** Opening Input material block **

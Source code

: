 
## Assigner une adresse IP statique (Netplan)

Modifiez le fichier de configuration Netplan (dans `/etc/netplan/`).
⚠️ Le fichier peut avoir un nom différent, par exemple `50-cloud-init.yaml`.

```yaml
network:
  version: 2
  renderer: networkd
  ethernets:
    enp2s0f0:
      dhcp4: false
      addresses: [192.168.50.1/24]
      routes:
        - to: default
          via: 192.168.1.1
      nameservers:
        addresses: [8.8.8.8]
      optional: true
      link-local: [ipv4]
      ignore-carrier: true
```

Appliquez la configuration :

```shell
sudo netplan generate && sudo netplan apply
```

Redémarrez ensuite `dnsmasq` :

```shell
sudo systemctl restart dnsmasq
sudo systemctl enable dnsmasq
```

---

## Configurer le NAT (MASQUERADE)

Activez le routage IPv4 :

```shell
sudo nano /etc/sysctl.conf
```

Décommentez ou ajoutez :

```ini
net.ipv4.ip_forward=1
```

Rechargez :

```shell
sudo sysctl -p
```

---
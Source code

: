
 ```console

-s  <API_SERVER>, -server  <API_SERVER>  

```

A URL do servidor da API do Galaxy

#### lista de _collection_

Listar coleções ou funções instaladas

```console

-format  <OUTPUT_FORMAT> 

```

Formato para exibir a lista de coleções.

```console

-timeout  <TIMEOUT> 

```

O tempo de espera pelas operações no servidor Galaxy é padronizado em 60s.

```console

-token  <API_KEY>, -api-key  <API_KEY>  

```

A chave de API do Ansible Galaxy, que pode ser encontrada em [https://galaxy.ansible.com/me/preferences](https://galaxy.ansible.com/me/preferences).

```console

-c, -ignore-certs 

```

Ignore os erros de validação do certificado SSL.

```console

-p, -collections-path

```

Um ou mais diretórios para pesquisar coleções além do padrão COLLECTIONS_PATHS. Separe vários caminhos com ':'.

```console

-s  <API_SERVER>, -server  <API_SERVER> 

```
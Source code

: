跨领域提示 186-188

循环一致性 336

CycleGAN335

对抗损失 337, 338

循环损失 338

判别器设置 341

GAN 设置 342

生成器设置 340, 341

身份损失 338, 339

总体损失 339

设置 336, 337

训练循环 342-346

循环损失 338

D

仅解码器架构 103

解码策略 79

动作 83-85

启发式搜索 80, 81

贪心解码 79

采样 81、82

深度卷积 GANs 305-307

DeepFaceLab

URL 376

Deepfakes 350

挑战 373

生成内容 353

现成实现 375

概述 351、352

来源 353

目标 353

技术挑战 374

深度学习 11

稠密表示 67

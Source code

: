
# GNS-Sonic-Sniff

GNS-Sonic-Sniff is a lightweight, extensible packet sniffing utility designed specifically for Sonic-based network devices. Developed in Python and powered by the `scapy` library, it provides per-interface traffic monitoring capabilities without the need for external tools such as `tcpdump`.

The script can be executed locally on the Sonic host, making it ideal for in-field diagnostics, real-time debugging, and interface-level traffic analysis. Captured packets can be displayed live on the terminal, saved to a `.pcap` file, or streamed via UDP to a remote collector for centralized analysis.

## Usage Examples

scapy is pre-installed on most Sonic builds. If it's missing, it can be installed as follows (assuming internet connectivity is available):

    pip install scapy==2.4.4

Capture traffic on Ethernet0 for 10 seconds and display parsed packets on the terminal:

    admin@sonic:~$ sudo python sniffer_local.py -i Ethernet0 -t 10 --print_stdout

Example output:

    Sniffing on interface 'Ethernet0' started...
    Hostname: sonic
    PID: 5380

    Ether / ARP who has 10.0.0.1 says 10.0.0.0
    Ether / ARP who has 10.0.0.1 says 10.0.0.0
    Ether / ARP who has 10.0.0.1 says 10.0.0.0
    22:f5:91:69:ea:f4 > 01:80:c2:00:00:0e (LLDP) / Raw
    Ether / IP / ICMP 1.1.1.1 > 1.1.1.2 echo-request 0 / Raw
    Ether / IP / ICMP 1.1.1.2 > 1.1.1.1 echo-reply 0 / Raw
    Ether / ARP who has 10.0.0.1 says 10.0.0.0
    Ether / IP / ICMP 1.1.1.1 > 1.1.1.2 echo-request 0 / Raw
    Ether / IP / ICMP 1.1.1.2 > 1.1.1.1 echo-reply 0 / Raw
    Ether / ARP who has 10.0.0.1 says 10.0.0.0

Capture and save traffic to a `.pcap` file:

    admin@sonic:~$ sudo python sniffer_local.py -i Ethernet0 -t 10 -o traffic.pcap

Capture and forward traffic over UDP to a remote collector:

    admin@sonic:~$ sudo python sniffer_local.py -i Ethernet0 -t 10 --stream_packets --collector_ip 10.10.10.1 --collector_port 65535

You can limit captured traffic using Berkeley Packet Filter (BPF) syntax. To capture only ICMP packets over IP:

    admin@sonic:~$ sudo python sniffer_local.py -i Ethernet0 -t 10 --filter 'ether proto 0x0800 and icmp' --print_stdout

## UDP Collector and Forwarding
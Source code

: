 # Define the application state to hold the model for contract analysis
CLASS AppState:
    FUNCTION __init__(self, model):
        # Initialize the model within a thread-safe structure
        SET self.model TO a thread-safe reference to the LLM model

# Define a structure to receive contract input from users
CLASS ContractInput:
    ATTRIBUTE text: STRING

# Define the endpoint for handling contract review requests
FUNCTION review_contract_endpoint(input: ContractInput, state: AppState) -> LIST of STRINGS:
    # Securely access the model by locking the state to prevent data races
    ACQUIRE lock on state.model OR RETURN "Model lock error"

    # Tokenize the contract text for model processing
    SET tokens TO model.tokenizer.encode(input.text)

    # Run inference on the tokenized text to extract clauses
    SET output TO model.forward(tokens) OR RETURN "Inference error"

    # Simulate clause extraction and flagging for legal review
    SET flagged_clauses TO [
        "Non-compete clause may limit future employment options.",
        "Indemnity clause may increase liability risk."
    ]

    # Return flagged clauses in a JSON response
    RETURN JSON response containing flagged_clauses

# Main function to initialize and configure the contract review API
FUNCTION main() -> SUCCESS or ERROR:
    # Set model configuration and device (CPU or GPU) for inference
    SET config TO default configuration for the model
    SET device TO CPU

** Closing Input material block **

Please return each line of the data above in which the word "remote" occurs.

The script can be executed locally on the Sonic host, making it ideal for in-field diagnostics, real-time debugging, and interface-level traffic analysis. Captured packets can be displayed live on the terminal, saved to a `.pcap` file, or streamed via UDP to a remote collector for centralized analysis.
Capture and forward traffic over UDP to a remote collector:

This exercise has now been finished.